> _WHAT THE EXERCISE ASKS_
Please copy each line of the records below that includes the word "offene".

(Saved data entries)

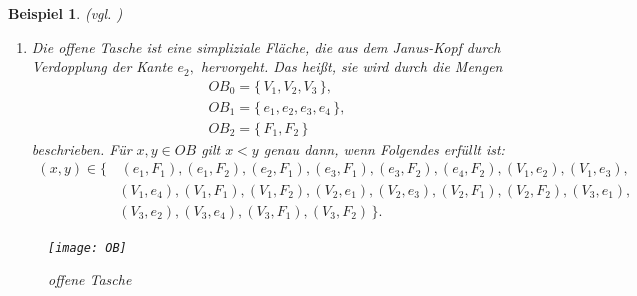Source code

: \documentclass[12pt,titlepage,twoside,cleardoublepage]{article}
\theoremstyle{nummermitklammern}
\newtheorem{bsp}[temp]{Beispiel}
\newtheorem{bsp}[zahl]{Beispiel}
\numberwithin{equation}{section}
\begin{document}
\begin{bsp}{\textsc{(}vgl. \textsc{\cite{Rey})}}
\begin{enumerate}
 \begin{align*}
 &J_{0}=\{\,V_{1},V_{2},V_{3}\,\} ,\\
 &J_{1}=\{\,e_{1},e_{2},e_{3}\,\},\\
 &J_{2}=\{\, F_{1},F_{2}\,\}
\end{align*}
definiert. Für $x,y\in J$ gilt $x<y$ genau dann, wenn Folgendes erfüllt ist:
\begin{align*} 
 (x,y)\in\{&\,(e_{1},F_{1}),(e_{1},F_{2}),(e_{2},F_{1}),(e_{2},F_{2}),(e_{3},F_{1}),(e_{3},F_{2}),(V_{1},e_{2}),(V_{1},e_{3}),\\ &(V_{1},F_{1}),
  (V_{1},F_{2}),(V_{2},e_{1}),(V_{2},e_{3}),(V_{2},F_{1}),
 (V_{2},F_{2}), (V_{3},e_{1}), (V_{3},e_{2}),\\&(V_{3},F_{1}),(V_{3},F_{2}) \,\}.
 \end{align*}

\begin{figure}[H]
\begin{center}
\texttt{[image: JanusHead]}
\end{center}
\caption{Janus-Kopf}
\end{figure}
 \item 
 Die \emph{offene Tasche} ist eine simpliziale Fläche, die aus dem \emph{Janus-Kopf} durch Verdopplung der Kante $e_{2},$ hervorgeht. Das heißt, sie wird durch die Mengen
 \begin{align*}
&  OB_{0}=\{\,V_{1},V_{2},V_{3}\,\},\\
 & OB_{1}=\{\,e_{1},e_{2},e_{3},e_{4} \,\},\\
  &OB_{2}=\{\,F_{1},F_{2}\,\}
  \end{align*}
  beschrieben. Für  $x,y\in OB$ gilt $x<y$ genau dann, wenn Folgendes erfüllt ist:
   \begin{align*}
 (x,y)\in\{&\,(e_{1},F_{1}),(e_{1},F_{2}),(e_{2},F_{1}),(e_{3},F_{1}),(e_{3},F_{2}),(e_{4},F_{2}),(V_{1},e_{2}),(V_{1},e_{3}),\\ &(V_{1},e_{4}),
  (V_{1},F_{1}),(V_{1},F_{2}),(V_{2},e_{1}),(V_{2},e_{3}),
 (V_{2},F_{1}), (V_{2},F_{2}), (V_{3},e_{1}),\\&(V_{3},e_{2}),(V_{3},e_{4}),(V_{3},F_{1}),(V_3,F_2) \,\}.
 \end{align*}
 \end{enumerate}
\begin{figure}[H]
\begin{center}
\texttt{[image: OB]}
\end{center}
\caption{offene Tasche}
\end{figure}
\end{bsp}
\end{document}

> _EXERCISE ANSWER_
 Die \emph{offene Tasche} ist eine simpliziale Fläche, die aus dem \emph{Janus-Kopf} durch Verdopplung der Kante $e_{2},$ hervorgeht. Das heißt, sie wird durch die Mengen
\caption{offene Tasche}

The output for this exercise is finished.